O disco na cultura pop
Assim como o filme citado na introdução, existem várias aparições do disco como protagonista em diferentes áreas da cultura pop. No cinema ele também apareceu, de forma tragicômica, no brasileiro Durval Discos, de 2002 que mostra seu hilário protagonista lutando com todas as forças para manter um loja de discos de vinil no Brasil em plena era do CD.
Bastante artística, a película dá uma virada na metade da história: o que parecia uma comédia se torna um drama surreal felliniano. A intenção da diretora era que o filme fosse como um disco de vinil, com lado A e B, oferecendo dois momentos distintos para o público.

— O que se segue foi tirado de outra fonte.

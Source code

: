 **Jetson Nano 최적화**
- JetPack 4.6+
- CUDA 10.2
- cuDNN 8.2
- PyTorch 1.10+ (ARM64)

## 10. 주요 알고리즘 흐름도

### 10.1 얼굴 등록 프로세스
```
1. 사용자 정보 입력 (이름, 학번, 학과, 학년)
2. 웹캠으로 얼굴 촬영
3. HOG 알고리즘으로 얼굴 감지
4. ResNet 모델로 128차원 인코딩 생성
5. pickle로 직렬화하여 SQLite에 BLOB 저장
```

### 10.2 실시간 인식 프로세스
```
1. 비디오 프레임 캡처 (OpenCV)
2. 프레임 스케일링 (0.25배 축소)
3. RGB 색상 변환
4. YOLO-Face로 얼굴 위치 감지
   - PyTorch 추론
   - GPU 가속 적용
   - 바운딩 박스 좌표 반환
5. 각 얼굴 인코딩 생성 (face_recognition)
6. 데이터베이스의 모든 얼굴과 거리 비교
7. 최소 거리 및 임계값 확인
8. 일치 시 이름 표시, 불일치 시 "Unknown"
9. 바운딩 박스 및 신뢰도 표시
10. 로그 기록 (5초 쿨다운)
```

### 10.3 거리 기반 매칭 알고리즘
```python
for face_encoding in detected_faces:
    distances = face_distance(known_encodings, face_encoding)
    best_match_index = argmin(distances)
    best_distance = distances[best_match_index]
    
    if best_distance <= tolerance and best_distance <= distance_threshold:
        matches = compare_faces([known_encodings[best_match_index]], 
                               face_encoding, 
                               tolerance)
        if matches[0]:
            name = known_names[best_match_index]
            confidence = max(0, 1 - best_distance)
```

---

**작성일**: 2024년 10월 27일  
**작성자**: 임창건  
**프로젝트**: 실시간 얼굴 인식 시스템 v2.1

Durval Discos foi indicado para vários prêmios e ganhou 7 Kikitos de Ouro no Festival de Gramado, incluindo Melhor Filme, Prêmio do Júri Popular, Prêmio da Crítica e Melhor Direção.
Na literatura uma boa opção é Record Store Days (capa ao lado), em que Gaby Calamar e Phil Gallo se propõem a contar a fascinante história do surgimento desse dia especial para os colecionadores. Além desse, existem incontáveis livros dedicados exclusivamente a arte de discos de vinil, a catalogar discos raros, a relacionar os títulos fundamentais em cada gênero de música, etc.
Nos quadrinhos, não deixe de conferir Red Rocket 7. Muito menos as HQs de Robert Crumb e Harvey Pekar — como Blues, Minha Vida e Bob & Harv: dois anti-heróis americanos —, com suas incontáveis desventuras como colecionadores de antigos discos de 78 rotações.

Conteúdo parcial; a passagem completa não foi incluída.